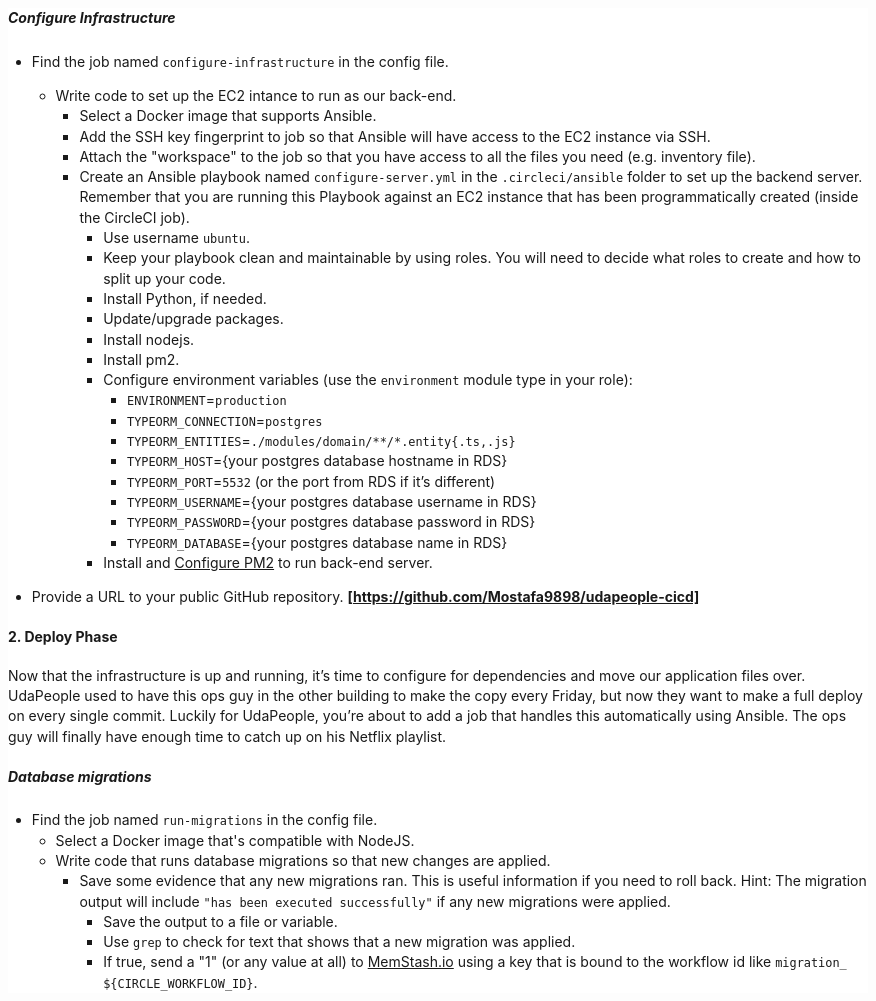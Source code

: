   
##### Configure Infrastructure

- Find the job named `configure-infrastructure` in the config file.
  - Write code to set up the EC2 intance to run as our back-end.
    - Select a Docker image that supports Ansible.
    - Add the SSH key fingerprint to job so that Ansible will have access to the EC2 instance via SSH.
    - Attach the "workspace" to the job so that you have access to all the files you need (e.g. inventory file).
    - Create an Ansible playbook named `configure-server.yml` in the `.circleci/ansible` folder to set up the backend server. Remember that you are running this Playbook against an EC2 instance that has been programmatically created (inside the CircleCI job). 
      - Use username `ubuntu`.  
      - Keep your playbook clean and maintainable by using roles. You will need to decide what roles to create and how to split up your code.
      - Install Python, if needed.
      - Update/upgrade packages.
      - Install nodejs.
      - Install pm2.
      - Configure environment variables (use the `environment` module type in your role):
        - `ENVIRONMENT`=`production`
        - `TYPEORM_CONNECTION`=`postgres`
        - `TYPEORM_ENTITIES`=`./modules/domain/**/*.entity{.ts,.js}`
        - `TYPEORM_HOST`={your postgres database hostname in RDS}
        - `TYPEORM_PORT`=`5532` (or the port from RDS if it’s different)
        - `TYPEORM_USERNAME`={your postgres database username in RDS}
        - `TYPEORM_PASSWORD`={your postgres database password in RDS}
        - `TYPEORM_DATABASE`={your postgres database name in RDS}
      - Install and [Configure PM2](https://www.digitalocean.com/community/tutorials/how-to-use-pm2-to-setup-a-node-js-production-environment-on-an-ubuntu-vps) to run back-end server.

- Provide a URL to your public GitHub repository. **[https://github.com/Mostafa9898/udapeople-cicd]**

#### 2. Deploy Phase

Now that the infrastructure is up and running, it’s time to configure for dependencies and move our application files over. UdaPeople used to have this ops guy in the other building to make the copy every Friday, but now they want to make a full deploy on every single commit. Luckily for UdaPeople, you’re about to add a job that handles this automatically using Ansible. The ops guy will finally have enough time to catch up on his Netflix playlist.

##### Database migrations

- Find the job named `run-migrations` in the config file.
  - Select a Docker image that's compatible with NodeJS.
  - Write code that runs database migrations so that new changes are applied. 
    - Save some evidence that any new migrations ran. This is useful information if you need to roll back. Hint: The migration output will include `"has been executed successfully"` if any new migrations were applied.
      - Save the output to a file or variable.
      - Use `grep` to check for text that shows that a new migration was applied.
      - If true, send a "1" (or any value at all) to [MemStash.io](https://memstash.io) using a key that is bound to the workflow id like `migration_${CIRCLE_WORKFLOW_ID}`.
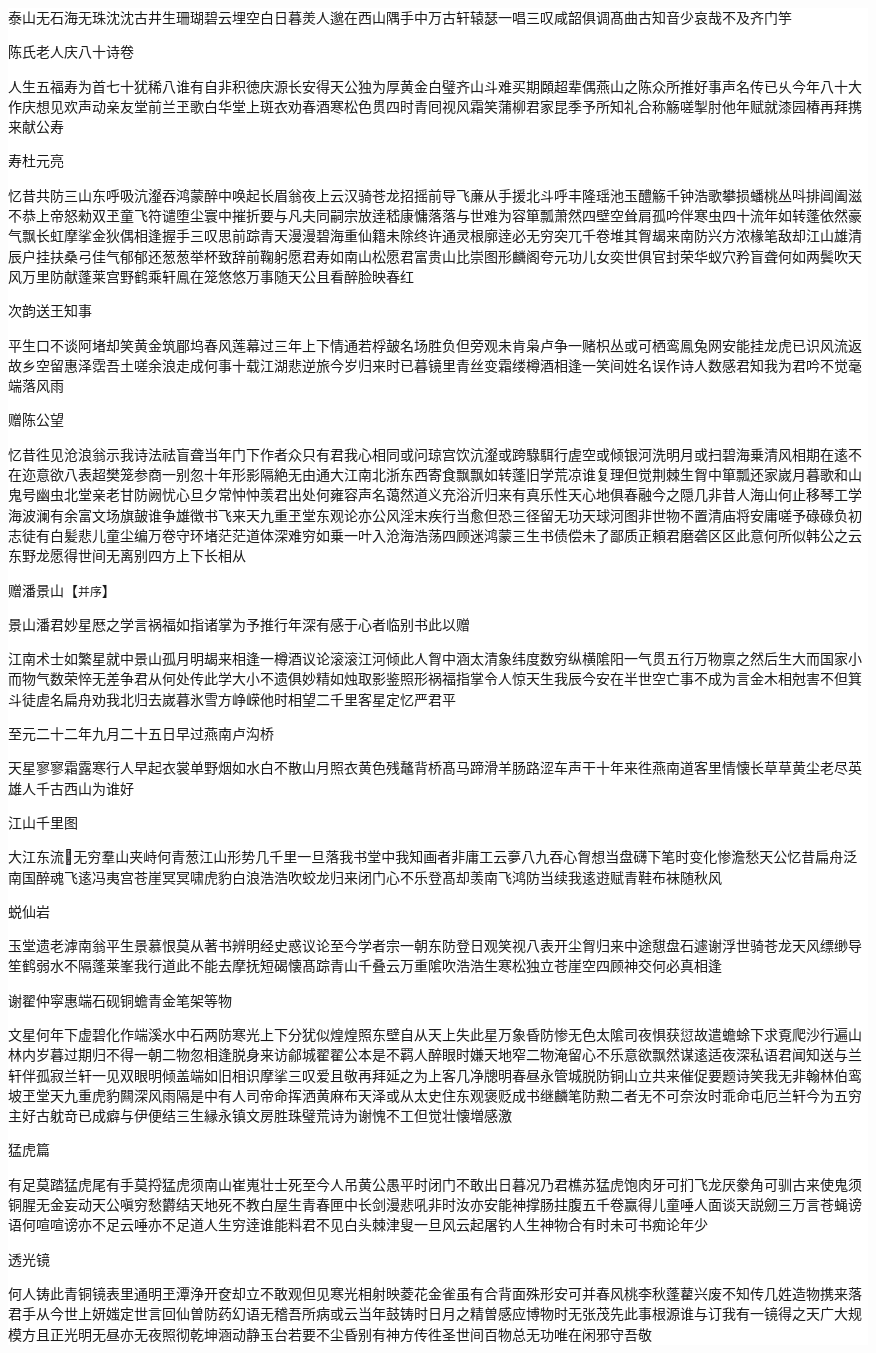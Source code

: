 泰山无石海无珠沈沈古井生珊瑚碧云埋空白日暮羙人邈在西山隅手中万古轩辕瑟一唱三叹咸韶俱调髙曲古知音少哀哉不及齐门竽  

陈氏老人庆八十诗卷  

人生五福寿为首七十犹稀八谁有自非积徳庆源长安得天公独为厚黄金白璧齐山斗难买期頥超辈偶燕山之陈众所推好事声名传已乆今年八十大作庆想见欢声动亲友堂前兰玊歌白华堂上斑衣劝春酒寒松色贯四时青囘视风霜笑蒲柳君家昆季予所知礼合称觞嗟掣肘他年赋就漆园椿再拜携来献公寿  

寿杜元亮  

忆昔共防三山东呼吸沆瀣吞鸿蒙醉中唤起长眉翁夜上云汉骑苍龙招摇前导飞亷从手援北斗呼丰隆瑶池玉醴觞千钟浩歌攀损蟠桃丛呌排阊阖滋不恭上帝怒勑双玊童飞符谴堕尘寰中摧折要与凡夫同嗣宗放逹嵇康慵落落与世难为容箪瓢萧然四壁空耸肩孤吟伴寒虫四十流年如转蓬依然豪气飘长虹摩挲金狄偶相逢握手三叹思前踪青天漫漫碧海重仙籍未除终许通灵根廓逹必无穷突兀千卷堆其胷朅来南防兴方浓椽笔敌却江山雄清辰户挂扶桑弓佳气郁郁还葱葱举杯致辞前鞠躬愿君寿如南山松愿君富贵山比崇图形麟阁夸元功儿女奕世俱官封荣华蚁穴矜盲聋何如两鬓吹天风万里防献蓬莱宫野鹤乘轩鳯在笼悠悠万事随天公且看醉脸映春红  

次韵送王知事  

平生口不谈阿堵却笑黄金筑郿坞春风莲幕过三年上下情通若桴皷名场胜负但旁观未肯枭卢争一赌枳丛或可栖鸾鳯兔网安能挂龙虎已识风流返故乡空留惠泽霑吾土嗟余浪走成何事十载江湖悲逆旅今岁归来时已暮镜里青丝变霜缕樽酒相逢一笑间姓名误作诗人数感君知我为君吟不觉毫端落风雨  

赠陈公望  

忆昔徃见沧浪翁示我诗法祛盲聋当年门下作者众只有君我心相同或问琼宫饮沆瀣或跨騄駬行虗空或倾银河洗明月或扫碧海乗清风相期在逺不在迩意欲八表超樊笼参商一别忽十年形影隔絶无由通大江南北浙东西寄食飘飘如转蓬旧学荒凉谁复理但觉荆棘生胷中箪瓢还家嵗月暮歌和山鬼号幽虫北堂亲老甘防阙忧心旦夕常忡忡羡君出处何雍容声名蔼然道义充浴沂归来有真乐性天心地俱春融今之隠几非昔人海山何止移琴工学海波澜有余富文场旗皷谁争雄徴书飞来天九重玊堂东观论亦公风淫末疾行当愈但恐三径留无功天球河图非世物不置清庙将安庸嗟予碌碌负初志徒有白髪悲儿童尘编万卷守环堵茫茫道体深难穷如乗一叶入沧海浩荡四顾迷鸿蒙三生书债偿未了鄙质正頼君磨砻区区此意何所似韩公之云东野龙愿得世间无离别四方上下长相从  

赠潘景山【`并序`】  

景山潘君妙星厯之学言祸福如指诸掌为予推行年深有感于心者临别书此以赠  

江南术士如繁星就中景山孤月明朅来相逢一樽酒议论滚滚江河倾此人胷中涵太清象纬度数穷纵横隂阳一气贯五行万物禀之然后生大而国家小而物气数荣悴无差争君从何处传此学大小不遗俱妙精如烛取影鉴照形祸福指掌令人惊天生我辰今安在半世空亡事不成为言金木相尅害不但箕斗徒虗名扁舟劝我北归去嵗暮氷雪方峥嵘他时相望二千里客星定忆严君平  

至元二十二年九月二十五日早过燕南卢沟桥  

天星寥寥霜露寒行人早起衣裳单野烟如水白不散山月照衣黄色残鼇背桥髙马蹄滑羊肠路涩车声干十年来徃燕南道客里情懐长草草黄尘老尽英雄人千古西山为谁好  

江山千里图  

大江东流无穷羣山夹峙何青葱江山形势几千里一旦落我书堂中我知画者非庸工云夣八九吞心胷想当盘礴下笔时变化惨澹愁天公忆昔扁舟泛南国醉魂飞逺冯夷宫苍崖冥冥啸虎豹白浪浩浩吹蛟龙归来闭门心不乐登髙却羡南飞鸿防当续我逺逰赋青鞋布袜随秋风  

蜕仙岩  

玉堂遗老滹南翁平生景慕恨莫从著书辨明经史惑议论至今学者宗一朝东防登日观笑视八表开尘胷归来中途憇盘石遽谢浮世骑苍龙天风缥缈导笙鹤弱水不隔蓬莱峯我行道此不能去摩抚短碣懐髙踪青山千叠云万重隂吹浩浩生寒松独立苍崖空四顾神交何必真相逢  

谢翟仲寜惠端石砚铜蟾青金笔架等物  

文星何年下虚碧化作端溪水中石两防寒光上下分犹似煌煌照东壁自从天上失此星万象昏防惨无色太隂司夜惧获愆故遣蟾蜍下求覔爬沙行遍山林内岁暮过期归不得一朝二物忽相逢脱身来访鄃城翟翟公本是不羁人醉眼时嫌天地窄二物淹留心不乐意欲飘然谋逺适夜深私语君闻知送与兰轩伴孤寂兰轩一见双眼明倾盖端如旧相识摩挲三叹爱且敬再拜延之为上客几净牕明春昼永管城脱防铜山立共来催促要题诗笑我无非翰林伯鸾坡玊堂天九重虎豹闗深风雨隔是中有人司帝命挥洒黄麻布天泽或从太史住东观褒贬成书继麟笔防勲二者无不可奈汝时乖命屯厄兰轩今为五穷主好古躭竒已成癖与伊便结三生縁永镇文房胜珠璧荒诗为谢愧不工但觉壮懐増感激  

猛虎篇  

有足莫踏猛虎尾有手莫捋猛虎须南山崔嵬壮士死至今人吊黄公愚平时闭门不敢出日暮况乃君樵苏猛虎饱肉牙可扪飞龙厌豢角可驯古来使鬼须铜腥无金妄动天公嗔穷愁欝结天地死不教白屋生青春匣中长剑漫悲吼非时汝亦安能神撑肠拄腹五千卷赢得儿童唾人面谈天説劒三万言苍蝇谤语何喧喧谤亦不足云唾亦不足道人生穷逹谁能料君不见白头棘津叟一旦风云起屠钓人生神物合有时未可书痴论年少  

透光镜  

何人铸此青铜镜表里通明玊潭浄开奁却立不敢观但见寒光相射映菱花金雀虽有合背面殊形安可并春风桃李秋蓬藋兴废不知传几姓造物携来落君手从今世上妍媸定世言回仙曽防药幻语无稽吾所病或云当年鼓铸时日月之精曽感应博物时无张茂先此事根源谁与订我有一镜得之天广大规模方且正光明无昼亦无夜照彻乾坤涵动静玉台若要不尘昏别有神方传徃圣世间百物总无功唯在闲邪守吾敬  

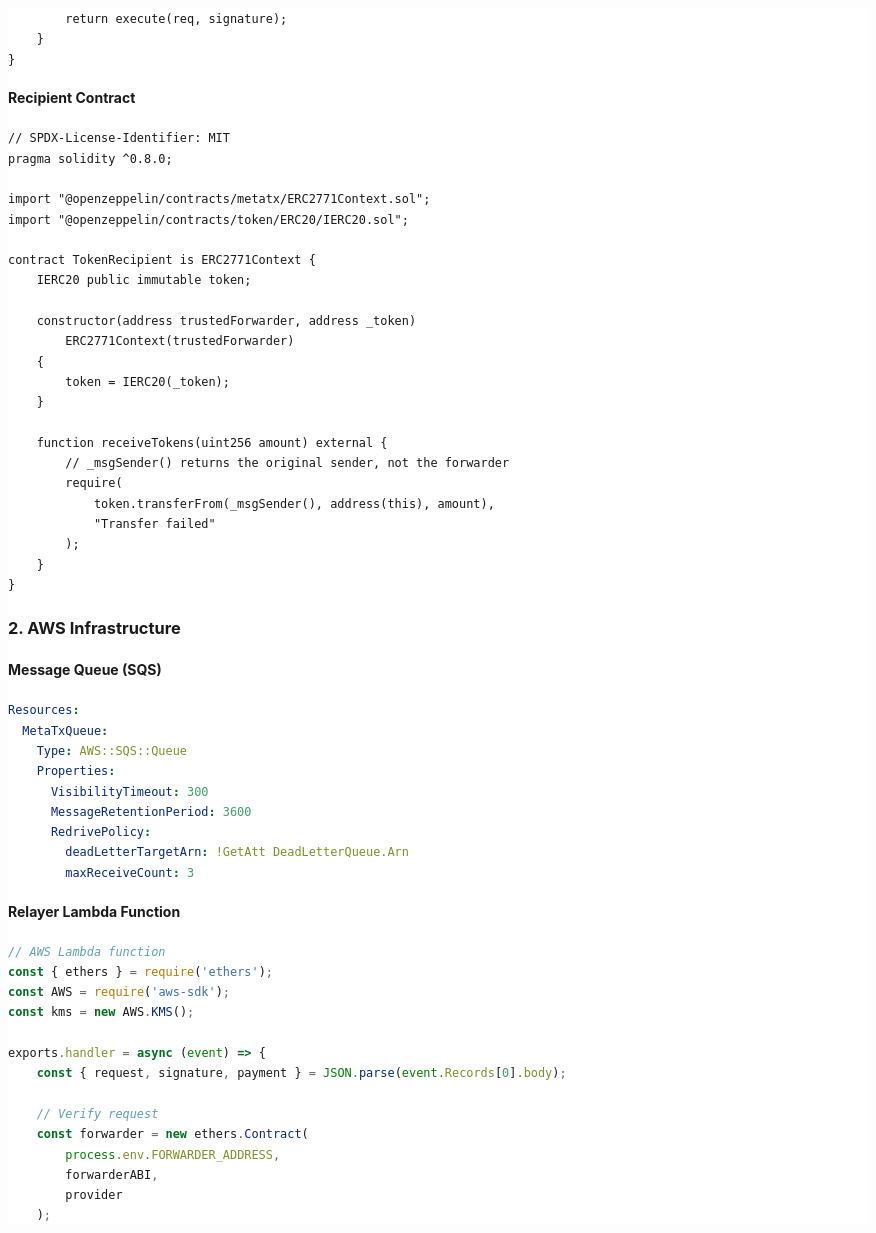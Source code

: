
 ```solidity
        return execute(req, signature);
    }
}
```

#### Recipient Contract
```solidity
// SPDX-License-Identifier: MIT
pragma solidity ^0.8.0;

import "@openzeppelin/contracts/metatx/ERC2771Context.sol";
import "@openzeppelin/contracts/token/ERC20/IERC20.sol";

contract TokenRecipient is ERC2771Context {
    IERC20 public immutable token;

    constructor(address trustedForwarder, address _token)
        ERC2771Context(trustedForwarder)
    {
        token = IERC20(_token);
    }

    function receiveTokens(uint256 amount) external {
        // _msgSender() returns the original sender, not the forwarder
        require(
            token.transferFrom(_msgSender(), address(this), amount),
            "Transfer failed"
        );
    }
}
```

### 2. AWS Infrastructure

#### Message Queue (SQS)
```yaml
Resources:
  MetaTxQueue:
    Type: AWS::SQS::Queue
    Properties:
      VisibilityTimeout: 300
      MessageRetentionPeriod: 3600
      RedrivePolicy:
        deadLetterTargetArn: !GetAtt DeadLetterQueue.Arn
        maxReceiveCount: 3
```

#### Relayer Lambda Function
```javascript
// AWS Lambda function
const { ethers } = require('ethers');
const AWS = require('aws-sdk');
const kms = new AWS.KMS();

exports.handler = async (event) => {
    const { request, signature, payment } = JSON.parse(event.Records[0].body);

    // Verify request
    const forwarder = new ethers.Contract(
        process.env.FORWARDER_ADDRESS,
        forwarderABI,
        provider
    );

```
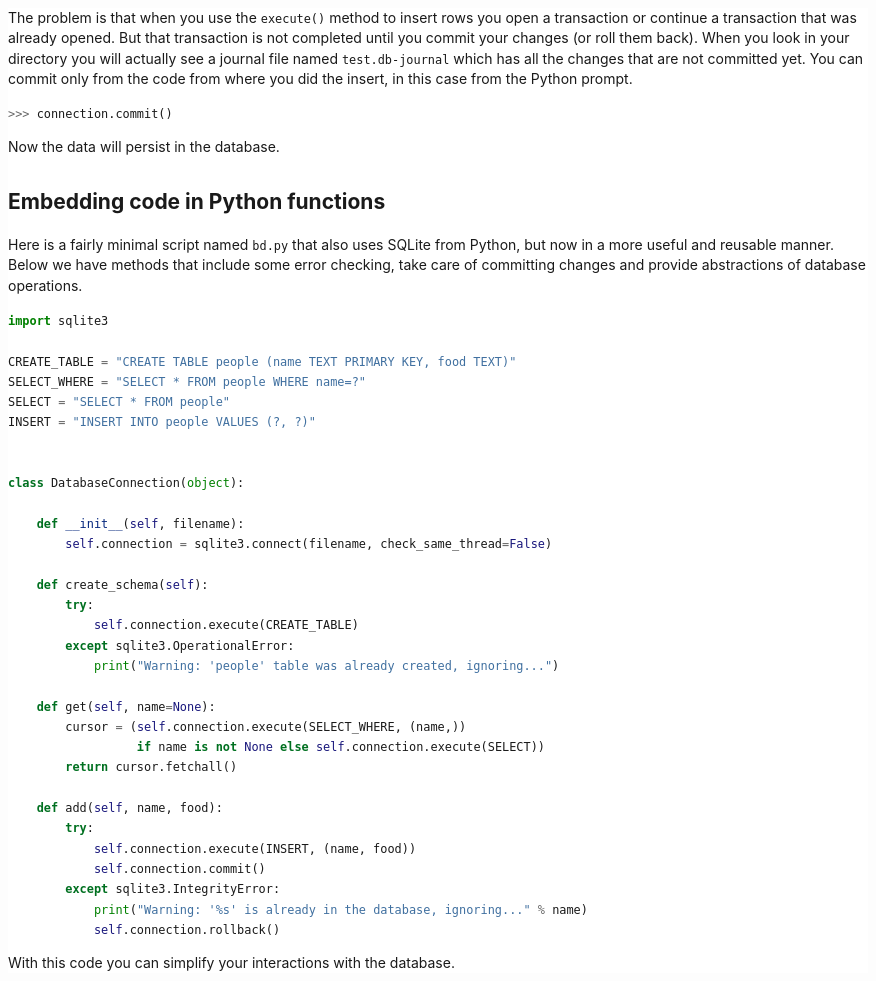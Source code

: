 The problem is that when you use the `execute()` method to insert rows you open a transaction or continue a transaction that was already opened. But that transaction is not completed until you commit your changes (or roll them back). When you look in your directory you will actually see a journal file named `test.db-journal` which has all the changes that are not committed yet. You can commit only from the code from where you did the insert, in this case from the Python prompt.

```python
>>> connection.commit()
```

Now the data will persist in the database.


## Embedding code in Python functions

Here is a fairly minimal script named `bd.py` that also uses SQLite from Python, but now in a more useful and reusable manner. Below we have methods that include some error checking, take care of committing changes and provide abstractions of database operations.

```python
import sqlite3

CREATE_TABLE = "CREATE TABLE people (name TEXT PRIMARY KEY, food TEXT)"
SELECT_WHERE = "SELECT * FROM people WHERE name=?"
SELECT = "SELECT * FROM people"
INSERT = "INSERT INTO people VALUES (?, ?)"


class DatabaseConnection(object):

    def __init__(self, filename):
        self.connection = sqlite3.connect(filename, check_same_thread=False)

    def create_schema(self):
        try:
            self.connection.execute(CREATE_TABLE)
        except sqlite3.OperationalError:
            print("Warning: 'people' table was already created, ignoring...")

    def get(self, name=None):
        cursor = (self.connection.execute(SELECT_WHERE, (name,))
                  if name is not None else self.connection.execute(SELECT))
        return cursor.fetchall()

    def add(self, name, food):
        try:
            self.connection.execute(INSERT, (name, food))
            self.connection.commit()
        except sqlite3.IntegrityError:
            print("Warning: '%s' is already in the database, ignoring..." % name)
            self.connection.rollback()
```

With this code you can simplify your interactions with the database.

━━━━━━━━━━━━━━━━━━━━

**Required work:** Report how many lines of the entries include the word "public", and let the number stand alone.

**Exercise output:** 2